We all have that one friend or family member that's notorious for accidentally calling from their smartphone every so often without realizing it. Known as butt dialing (or pocket dialing if you want to be a little more tactful), the polite thing to do once you realize what happened is to hang up the phone so you don't end up hearing something you shouldn't. Or you could throw manners out the window and continue to listen to a private conversation, which may not be entirely moral, but it's not illegal.

A federal appeals court in Ohio ruled that a person who accidentally pocket dials does not have a reasonable expectation of privacy. The ruling was part of a case involving James Huff, the former chairman of the Airport Board in Kenton, Kentucky, which oversees the Cincinnati/Northern Kentucky International Airport. Huff had sued an executive assistant for recording a conversation she heard by way of a pocket dial.

The incident occurred while Huff was in Italy back in October 2013 with board vice chairman Larry Savage. They were standing on a hotel balcony discussing the possibility of replacing then-CEO Candace McGraw. At one point during the conversation, he tried to call his executive assistant, Carol Spaw, but dialed the wrong number. After putting the phone back in his pocket, he accidentally called the correct number.

Privacy

Spaw picked up the phone and could hear Huff and Savage talking, though she couldn't make out what they were saying at first. After doing the "hello!?" thing several times, Spaw picked up on what she believed was a "discussion to discriminate unlawfully against McGraw and felt that it was her responsibility to record the conversation and report it through appropriate channels," according to the ruling.

She also took notes of the conversation.
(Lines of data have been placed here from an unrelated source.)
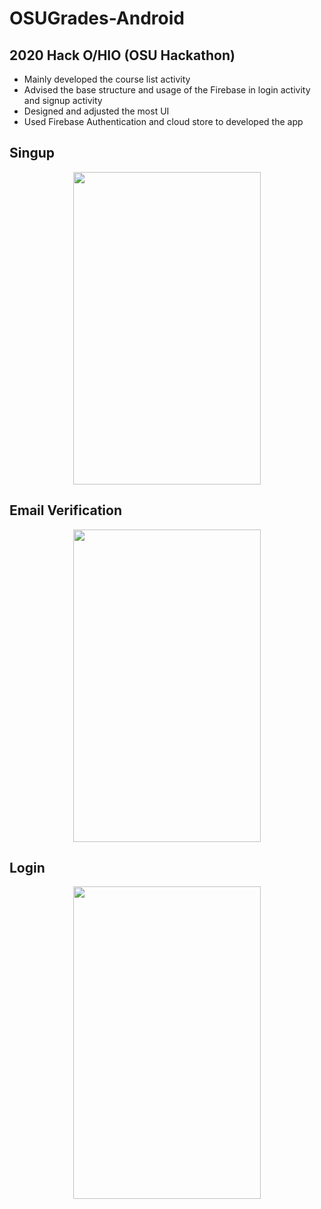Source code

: # OSUGrades-Android
## 2020 Hack O/HIO (OSU Hackathon)
- Mainly developed the course list activity
- Advised the base structure and usage of the Firebase in login activity and signup activity
- Designed and adjusted the most UI
- Used Firebase Authentication and cloud store to developed the app

## Singup
<p align="center">
<img src="https://user-images.githubusercontent.com/65969657/103434057-2443b600-4c3f-11eb-8d50-3f9230165b91.gif" width="300" height="500">
</p>

## Email Verification
<p align="center">
<img src="https://user-images.githubusercontent.com/65969657/103434401-3116d880-4c44-11eb-876e-915d4be1a884.gif" width="300" height="500">
</p>

## Login
<p align="center">
<img src="https://user-images.githubusercontent.com/65969657/103438575-7ef90400-4c77-11eb-9b97-f3cef5b1ede3.gif" width="300" height="500">
</p>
Both the audio and notes were then shared with members of the Airport Board, prompting Huff to sue Spaw in December 2013. He lost the suit in an Eastern Kentucky district court.

A lower court on Tuesday agreed with the original ruling, stating that "exposure need not be deliberate and can instead be the inadvertent product of neglect." The judge likened the incident to a homeowner neglecting to cover a window with drapes, at which point the homeowner would lose any expectation of privacy to those looking in from outside his property. The example is part of the plain-view doctrine, and the judge said it applies to auditory as well as visual information.

It also didn't help that Huff admitted to having butt dialed on previous occasions and was aware that it could happen. He could have taken measures to prevent it from happening again, like setting up a passcode or using a third-party app to prevent pocket dials, but didn't.

Let that be a lesson, especially if you have a habit of butt dialing people.